Arshavir Blackwell, PhD
Another major challenge is polysemanticity, or superposition—the phenomenon where a single neuron or attention head encodes multiple, often unrelated features. It’s like receiving overlapping signals through the same channel, where distinct concepts interfere with one another. Mechanistic interpretability tools such as sparse autoencoders can help separate these signals by disentangling the underlying feature space, but the process remains complex. Determining which features are active—and in what contexts—requires careful analysis. And when it comes to establishing causal relationships, the bar is even higher: demonstrating that editing or ablating a component truly causes a behavioral change demands rigorous experimental controls and becomes increasingly difficult as model scale grows.
Arshavir Blackwell, PhD
Let's walk through that Theresa May hallucination case. Suppose a model says, “Theresa May won the French election”—which, you know, is not true. An LLM-ology prompt variation might catch that the model’s confusing the office titles or nationalities. That signals to MI researcher: go hunt down the tangled circuits or neurons blending political geography with names. You take tools like causal scrubbing to verify, is this really where things break?

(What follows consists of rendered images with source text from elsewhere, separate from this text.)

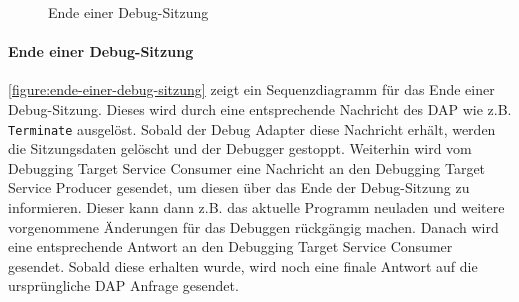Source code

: \begin{figure}[tbp]
    \centering
    \caption{Ende einer Debug-Sitzung}
    \label{figure:ende-einer-debug-sitzung}
\end{figure}

\paragraph{Ende einer Debug-Sitzung} \autoref{figure:ende-einer-debug-sitzung} zeigt ein Sequenzdiagramm für das Ende einer Debug-Sitzung. Dieses wird durch eine entsprechende Nachricht des \ac{DAP} wie z.B. \texttt{Terminate} ausgelöst. Sobald der Debug Adapter diese Nachricht erhält, werden die Sitzungsdaten gelöscht und der Debugger gestoppt. Weiterhin wird vom Debugging Target Service Consumer eine Nachricht an den Debugging Target Service Producer gesendet, um diesen über das Ende der Debug-Sitzung zu informieren. Dieser kann dann z.B. das aktuelle Programm neuladen und weitere vorgenommene Änderungen für das Debuggen rückgängig machen. Danach wird eine entsprechende Antwort an den Debugging Target Service Consumer gesendet. Sobald diese erhalten wurde, wird noch eine finale Antwort auf die ursprüngliche \ac{DAP} Anfrage gesendet.

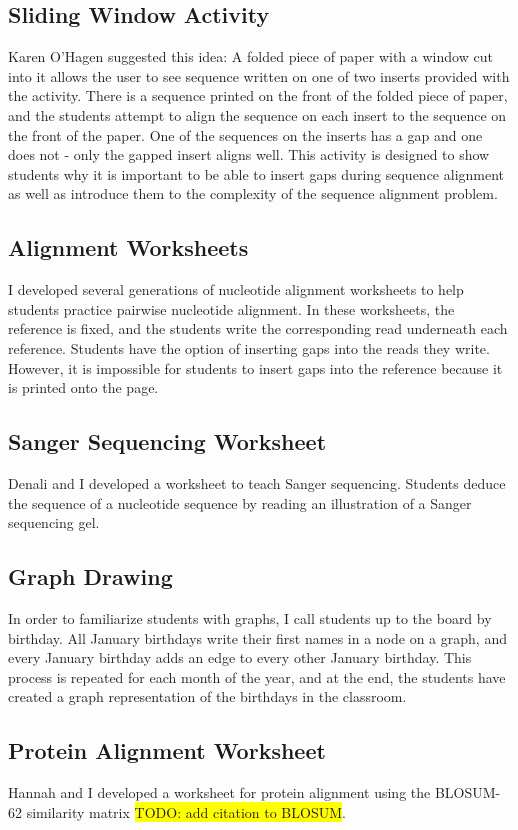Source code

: \documentclass{report}
\newcommand{\hilight}[1]
{\colorbox{yellow}{#1}}
\begin{document}
\subsection{Sliding Window Activity}
Karen O'Hagen suggested this idea: A folded piece of paper with a window cut into it allows the user to see sequence written on one of two inserts provided with the activity. There is a sequence printed on the front of the folded piece of paper, and the students attempt to align the sequence on each insert to the sequence on the front of the paper. One of the sequences on the inserts has a gap and one does not - only the gapped insert aligns well. This activity is designed to show students why it is important to be able to insert gaps during sequence alignment as well as introduce them to the complexity of the sequence alignment problem.

\subsection{Alignment Worksheets}
I developed several generations of nucleotide alignment worksheets to help students practice pairwise nucleotide alignment. In these worksheets, the reference is fixed, and the students write the corresponding read underneath each reference. Students have the option of inserting gaps into the reads they write. However, it is impossible for students to insert gaps into the reference because it is printed onto the page.

\subsection{Sanger Sequencing Worksheet}
Denali and I developed a worksheet to teach Sanger sequencing. Students deduce the sequence of a nucleotide sequence by reading an illustration of a Sanger sequencing gel.

\subsection{Graph Drawing}
In order to familiarize students with graphs, I call students up to the board by birthday. All January birthdays write their first names in a node on a graph, and every January birthday adds an edge to every other January birthday. This process is repeated for each month of the year, and at the end, the students have created a graph representation of the birthdays in the classroom.

\subsection{Protein Alignment Worksheet}
Hannah and I developed a worksheet for protein alignment using the BLOSUM-62 similarity matrix \hilight{TODO: add citation to BLOSUM}.
\end{document}

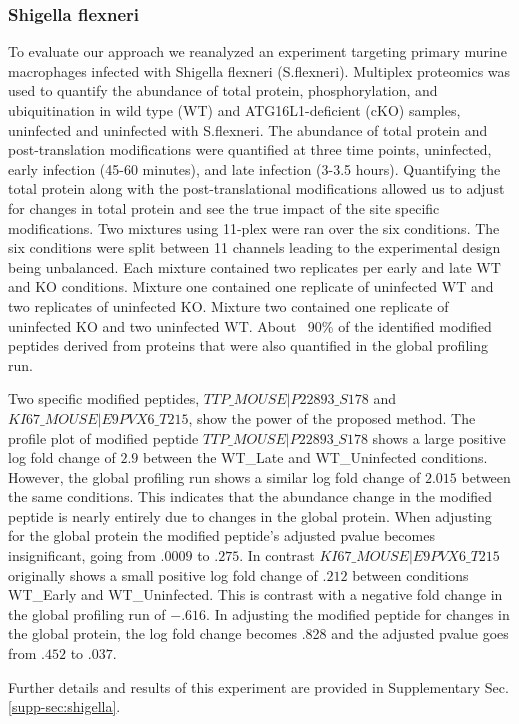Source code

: \documentclass[mcp]{article}
\numberwithin{figure}{section} %
\numberwithin{table}{section}
\begin{document}
\subsubsection*{Shigella flexneri}
To evaluate our approach we reanalyzed an experiment targeting primary murine macrophages infected with Shigella flexneri (S.flexneri). \cite{Maculins} Multiplex proteomics was used to quantify the abundance of total protein, phosphorylation, and ubiquitination in wild type (WT) and ATG16L1-deficient (cKO) samples, uninfected and uninfected with S.flexneri. The abundance of total protein and post-translation modifications were quantified at three time points, uninfected, early infection (45-60 minutes), and late infection (3-3.5 hours). Quantifying the total protein along with the post-translational modifications allowed us to adjust for changes in total protein and see the true impact of the site specific modifications. Two mixtures using 11-plex were ran over the six conditions. The six conditions were split between 11 channels leading to the experimental design being unbalanced. Each mixture contained two replicates per early and late WT and KO conditions. Mixture one contained one replicate of uninfected WT and two replicates of uninfected KO. Mixture two contained one replicate of uninfected KO and two uninfected WT. About ~90\% of the identified modified peptides derived from proteins that were also quantified in the global profiling run.

Two specific modified peptides, $TTP\_MOUSE|P22893\_S178$ and $KI67\_MOUSE|E9PVX6\_T215$, show the power of the proposed method.  The profile plot of modified peptide $TTP\_MOUSE|P22893\_S178$ shows a large positive log fold change of $2.9$ between the WT\_Late and WT\_Uninfected conditions. However, the global profiling run shows a similar log fold change of $2.015$ between  the same conditions. This indicates that the abundance change in the modified peptide is nearly entirely due to changes in the global protein. When adjusting for the global protein the modified peptide's adjusted pvalue becomes insignificant, going from $.0009$ to $.275$. In contrast $KI67\_MOUSE|E9PVX6\_T215$ originally shows a small positive log fold change of $.212$ between conditions WT\_Early and WT\_Uninfected. This is contrast with a negative fold change in the global profiling run of $-.616$. In adjusting the modified peptide for changes in the global protein, the log fold change becomes .828 and the adjusted pvalue goes from $.452$ to $.037$.

Further details and results of this experiment are provided in Supplementary Sec. \ref{supp-sec:shigella}. 
\end{document}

With editing approaches like ROME or MEMIT, you don't have to retrain the model, you can surgically correct just that factual association—say, adjust the link for “Theresa May” and “France”—leaving everything else intact. Suddenly, a hallucination flagged by behavior can be traced, verified, and edited at the root, all with tools from both fields.
Arshavir Blackwell, PhD
That synergy might be the best shot we have at real transparency and control. MI can alert us to hidden biases or risky internal goals before they show up in public, while LLM-ology can spot when a model’s learned misleading patterns or is overly literal, for example. Both are essential for making these models trustworthy.
Arshavir Blackwell, PhD
The black box is still opaque, but these tools are making it less so—turning inscrutable matrices into something we can reason about, something almost familiar. We’re not all the way there, by any means, but every year, these tools get sharper. Because we appear to be heading in the direction of giving these systems more and more control over our lives, in areas such as medical diagnosis, scientific research, and even law and government, we must have a much better understanding of what these models are doing, and how we can fix them when they go astray. ...This has been Inside the Black Box. I'm Arshavir Blackwell.